AIM OF THE EXERCISE: Report how many lines below contain the word "Core". Give only the number.

Dataset entries:
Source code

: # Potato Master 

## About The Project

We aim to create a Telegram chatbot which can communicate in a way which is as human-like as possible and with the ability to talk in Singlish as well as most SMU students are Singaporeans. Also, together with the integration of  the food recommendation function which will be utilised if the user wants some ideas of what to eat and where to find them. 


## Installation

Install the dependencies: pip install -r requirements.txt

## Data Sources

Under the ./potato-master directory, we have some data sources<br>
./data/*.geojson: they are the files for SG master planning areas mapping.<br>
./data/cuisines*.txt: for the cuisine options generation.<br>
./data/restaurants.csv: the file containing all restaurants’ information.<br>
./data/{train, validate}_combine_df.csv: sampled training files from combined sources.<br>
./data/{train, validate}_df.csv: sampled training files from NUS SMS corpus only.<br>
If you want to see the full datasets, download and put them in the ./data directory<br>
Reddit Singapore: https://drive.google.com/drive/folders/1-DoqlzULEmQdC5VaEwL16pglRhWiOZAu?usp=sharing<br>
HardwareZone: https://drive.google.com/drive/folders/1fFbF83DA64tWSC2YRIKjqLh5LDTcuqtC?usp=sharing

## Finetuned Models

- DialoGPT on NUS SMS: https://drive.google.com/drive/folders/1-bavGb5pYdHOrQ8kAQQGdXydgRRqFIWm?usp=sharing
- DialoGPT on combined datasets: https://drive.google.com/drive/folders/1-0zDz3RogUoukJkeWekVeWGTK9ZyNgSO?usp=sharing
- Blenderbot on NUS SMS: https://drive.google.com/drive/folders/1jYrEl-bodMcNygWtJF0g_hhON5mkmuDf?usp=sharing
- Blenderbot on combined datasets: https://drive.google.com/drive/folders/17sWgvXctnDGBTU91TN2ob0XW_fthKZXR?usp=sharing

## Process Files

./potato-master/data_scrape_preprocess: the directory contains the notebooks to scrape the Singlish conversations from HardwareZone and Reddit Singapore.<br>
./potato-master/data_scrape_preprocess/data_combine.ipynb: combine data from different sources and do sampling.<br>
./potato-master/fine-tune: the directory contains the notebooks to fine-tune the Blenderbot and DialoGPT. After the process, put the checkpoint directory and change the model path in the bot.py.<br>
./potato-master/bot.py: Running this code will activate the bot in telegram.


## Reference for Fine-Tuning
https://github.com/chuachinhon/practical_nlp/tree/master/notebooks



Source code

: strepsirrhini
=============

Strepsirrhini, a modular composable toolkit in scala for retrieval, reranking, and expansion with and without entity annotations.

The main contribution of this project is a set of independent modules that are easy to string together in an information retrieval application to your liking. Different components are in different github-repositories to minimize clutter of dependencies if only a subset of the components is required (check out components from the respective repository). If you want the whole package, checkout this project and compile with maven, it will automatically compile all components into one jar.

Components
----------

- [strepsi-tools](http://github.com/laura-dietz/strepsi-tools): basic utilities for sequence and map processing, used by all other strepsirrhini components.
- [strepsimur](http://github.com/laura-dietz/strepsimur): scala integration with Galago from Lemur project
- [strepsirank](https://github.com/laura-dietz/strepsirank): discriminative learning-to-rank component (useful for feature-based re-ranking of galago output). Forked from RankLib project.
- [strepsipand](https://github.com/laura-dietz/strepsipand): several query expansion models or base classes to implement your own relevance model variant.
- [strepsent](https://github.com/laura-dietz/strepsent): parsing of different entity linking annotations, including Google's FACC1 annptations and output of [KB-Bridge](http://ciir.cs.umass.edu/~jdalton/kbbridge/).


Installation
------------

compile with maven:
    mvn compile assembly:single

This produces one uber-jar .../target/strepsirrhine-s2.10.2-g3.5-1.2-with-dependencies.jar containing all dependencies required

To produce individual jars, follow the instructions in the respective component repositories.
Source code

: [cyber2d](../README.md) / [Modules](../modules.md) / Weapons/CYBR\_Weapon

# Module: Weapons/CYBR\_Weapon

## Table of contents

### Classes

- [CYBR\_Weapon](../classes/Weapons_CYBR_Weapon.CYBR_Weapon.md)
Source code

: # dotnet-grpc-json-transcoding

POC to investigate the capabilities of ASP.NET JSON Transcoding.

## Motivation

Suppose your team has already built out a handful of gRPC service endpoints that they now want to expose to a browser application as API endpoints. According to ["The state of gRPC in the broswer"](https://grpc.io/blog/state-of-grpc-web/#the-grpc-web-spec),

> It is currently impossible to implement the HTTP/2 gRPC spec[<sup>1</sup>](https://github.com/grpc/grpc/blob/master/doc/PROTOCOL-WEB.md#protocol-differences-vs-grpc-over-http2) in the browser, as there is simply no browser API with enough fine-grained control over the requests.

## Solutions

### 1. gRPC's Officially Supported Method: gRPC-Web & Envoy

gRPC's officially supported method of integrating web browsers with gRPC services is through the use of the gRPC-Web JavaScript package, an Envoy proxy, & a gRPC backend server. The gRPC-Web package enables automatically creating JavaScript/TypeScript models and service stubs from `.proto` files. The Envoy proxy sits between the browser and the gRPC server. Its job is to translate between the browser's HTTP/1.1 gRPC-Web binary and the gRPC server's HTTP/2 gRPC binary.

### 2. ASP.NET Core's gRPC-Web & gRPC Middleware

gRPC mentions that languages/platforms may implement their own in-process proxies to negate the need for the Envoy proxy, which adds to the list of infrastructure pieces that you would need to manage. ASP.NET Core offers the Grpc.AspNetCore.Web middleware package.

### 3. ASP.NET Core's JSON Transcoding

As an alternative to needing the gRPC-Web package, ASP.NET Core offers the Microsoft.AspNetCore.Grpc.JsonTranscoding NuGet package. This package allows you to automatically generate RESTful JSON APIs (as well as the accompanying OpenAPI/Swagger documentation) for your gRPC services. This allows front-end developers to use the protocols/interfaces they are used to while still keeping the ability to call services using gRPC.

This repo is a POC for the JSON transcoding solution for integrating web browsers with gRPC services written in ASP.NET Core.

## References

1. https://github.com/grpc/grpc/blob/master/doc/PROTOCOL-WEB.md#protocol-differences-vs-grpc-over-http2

SOLUTION: 5